The article “Fault-tolerant design of the IBM pSeries® 690 system using POWER4™ processor technology1” emphasized how POWER systems were designed — from initial RAS concept to full deployment. In the nine years since the introduction of POWER4, IBM has introduced several successive generations of POWER processors, each containing new RAS features. Subsequent white papers2,3 included descriptions of how RAS attributes were defined and measured to ensure that RAS goals were in fact being met and detailing how each new feature contributed to reliable system operations. In general, these documents outlined the core principles guiding IBM engineering design that are reflected in the RAS architecture. A user should expect a server to provide physical safety, system integrity, and automated fault detection and identification.
- Systems should be reliable in a broad sense: they should
- Systems should be configurable to achieve required levels of availability
- Systems should diagnose problems automatically and proactively
The intent of this white paper, then, is to highlight POWER7 server design features that extend the inherent Power Architecture® RAS capabilities delivered in previous server generations. The POWER7 module is a much denser chip than its POWER6® predecessor, containing eight cores instead of two, and featuring 32 MB of integrated, not external, L3 cache.
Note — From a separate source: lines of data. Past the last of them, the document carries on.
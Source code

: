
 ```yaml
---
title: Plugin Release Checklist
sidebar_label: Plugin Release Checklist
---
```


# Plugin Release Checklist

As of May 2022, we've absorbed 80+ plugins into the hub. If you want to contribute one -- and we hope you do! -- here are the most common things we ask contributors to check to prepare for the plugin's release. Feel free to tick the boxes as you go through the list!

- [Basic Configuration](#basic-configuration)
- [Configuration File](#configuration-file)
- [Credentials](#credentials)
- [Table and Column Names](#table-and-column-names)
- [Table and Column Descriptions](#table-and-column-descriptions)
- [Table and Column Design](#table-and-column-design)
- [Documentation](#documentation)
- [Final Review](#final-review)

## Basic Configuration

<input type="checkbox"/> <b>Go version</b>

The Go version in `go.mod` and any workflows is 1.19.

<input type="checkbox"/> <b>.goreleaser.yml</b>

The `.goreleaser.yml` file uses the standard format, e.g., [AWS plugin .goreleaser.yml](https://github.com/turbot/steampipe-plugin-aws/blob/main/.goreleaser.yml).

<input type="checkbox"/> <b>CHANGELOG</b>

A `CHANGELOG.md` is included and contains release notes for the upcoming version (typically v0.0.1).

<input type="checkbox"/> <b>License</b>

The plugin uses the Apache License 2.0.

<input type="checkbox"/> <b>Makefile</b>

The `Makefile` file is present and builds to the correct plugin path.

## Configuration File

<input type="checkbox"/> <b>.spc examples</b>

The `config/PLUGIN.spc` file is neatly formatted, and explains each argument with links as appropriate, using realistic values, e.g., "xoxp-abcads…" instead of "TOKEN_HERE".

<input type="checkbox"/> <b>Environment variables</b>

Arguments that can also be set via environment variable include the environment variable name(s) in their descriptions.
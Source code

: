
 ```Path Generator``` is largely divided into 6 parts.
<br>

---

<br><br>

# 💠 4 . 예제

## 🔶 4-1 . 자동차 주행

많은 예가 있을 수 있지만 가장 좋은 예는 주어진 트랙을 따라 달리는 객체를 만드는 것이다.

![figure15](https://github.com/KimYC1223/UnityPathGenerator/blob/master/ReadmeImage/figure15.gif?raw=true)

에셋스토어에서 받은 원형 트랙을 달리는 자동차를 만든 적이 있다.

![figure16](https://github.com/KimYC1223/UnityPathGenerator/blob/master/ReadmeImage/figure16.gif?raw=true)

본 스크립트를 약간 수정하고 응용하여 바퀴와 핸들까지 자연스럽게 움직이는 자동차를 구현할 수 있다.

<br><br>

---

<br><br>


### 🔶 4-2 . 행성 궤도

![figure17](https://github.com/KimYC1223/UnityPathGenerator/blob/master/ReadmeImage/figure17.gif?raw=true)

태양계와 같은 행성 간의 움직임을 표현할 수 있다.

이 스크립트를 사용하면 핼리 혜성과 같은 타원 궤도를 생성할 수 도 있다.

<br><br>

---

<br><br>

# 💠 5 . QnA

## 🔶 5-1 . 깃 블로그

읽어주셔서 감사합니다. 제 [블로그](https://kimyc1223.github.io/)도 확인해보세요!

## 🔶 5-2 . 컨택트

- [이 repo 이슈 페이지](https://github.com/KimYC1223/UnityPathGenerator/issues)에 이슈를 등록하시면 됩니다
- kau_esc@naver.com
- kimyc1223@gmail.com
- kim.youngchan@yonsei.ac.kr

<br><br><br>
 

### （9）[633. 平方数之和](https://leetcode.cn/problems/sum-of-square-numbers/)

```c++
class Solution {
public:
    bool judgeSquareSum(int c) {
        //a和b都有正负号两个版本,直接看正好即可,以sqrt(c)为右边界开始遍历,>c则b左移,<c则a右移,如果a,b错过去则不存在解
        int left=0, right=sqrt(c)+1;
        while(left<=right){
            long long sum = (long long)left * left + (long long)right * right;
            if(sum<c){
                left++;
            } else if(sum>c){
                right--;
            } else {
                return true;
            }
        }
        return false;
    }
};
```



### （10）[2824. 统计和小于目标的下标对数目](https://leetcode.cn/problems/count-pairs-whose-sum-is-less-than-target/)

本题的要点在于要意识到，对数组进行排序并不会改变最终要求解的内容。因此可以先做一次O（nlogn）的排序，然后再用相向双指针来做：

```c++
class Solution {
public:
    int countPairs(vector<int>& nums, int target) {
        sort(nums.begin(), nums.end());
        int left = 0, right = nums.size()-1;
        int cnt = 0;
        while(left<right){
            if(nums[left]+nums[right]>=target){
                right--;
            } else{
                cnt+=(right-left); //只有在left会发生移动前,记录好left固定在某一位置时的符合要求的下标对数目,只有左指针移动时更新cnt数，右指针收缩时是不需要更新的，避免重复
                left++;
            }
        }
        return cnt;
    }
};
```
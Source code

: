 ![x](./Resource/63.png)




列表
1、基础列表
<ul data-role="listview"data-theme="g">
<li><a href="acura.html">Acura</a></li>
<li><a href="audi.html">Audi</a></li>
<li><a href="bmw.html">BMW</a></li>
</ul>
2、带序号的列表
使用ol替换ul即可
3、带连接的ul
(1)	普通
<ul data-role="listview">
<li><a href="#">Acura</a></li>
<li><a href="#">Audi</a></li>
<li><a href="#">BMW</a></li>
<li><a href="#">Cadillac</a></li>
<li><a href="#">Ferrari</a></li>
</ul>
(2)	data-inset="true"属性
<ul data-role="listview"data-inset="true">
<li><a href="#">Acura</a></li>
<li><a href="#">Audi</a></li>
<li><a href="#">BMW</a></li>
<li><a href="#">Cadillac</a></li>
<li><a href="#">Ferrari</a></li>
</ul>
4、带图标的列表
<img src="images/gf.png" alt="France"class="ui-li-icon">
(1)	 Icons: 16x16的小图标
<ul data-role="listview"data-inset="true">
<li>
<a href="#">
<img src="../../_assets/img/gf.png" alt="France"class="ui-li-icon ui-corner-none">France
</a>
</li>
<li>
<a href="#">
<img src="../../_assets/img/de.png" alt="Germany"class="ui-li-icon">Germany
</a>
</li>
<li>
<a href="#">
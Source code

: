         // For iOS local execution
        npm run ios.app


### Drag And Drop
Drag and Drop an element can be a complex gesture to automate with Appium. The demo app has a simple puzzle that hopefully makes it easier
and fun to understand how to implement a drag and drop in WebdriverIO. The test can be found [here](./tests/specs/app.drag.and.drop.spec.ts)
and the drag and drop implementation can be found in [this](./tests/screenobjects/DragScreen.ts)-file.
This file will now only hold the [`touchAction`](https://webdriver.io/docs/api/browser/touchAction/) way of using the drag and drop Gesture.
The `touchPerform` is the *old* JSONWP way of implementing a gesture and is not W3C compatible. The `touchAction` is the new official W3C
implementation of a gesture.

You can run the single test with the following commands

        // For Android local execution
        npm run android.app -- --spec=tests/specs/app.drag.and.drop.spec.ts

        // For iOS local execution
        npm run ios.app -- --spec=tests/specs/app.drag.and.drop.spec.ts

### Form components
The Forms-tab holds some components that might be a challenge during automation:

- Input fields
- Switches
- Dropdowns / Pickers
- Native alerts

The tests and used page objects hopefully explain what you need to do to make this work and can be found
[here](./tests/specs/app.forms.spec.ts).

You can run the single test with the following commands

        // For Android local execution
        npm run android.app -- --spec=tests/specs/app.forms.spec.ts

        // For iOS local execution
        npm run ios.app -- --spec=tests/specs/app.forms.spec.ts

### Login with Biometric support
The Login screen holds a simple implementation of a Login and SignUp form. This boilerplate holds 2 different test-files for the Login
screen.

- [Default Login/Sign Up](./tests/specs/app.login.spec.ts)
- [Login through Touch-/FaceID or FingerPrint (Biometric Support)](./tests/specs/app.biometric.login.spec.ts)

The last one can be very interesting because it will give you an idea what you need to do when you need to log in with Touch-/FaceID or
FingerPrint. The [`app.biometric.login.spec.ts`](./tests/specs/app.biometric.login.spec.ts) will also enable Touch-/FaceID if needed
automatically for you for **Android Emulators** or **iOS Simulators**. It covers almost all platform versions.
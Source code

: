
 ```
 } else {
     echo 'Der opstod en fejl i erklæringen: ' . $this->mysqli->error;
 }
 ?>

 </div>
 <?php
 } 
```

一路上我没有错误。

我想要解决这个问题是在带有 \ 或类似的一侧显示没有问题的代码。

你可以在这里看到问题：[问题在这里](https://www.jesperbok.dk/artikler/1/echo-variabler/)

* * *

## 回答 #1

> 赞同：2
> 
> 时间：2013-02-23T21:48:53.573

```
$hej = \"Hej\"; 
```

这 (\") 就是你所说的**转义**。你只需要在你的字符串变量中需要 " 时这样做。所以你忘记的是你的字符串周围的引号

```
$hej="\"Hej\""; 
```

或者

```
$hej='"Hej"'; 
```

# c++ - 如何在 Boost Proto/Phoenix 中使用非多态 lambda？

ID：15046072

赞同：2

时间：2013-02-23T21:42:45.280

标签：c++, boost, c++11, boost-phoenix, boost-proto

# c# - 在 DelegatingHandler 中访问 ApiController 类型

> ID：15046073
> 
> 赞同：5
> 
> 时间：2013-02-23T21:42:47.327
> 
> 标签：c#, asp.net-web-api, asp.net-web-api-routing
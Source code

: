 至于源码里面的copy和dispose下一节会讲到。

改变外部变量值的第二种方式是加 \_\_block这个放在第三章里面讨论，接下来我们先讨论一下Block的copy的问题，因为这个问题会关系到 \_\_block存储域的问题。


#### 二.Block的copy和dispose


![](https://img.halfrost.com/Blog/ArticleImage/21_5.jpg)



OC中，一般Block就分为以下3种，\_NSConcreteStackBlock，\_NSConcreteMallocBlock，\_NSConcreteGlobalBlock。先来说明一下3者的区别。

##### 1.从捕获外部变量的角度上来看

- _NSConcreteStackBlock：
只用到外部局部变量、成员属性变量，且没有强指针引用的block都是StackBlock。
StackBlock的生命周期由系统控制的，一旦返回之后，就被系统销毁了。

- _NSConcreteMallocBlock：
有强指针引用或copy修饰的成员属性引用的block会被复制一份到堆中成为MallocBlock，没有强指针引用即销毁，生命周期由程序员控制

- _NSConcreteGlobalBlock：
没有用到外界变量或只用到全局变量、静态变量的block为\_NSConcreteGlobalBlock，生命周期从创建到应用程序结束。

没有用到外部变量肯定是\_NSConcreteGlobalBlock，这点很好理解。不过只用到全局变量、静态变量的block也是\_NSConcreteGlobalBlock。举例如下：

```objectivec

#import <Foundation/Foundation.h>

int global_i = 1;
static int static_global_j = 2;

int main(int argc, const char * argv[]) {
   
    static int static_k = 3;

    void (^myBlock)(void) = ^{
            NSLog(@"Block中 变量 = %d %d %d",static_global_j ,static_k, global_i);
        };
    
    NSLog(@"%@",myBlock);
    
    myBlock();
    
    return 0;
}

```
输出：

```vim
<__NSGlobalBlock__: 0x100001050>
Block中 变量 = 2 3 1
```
Compared to POWER6 it also includes substantially more function, with higher levels of simultaneous multi-threading (SMT) per core.
In addition to advances in density, virtualization, and performance the processor module also contains substantial new features related to reliability and availability, building on the rich heritage of prior generations.
Emphatically, a system’s reliability, and the availability of the applications it supports, is a function of much more than just the reliability of the processors, or even of the entire system hardware. A full description of a system design for RAS must include all of the hardware, the firmware, the operating system, middleware, applications, operating environment, duty cycle, and so forth.
The POWER7+ module, built with 32 nm technology dramatically increases the number of circuits available, supporting a larger L3 cache (at 80 MB, it’s 2.5 times larger than it’s POWER7 predecessor), and new performance acceleration features in support of active memory expansion and hardware based data encryption. Power Servers using this new module will be able to achieve higher frequencies within the same power envelope and improved performance per core when compared to POWER7 based offerings.
1 D.C.Bossen A. Kitamorn, K.F. Reick, and M.S. Floyd, “Fault-tolerant design of the IBM pSeries 690 system using POWER4 processor technology”, IBM Journal of Research and Development, VOL.46 NO.1, January 2002.
2 J. Mitchell, D. Henderson, G. Ahrens, “IBM eServer p5: A Highly Available Design for Business-Critical Applications”, p5tiPOWER5RASwp121504.doc, December 2004.
3 J. Mitchell, D. Henderson, G. Ahrens, and J. Villarreal, “Highly Available IBM Power Systems Servers for Business-Critical Applications”, PSW03003-USEN-00, April 2008.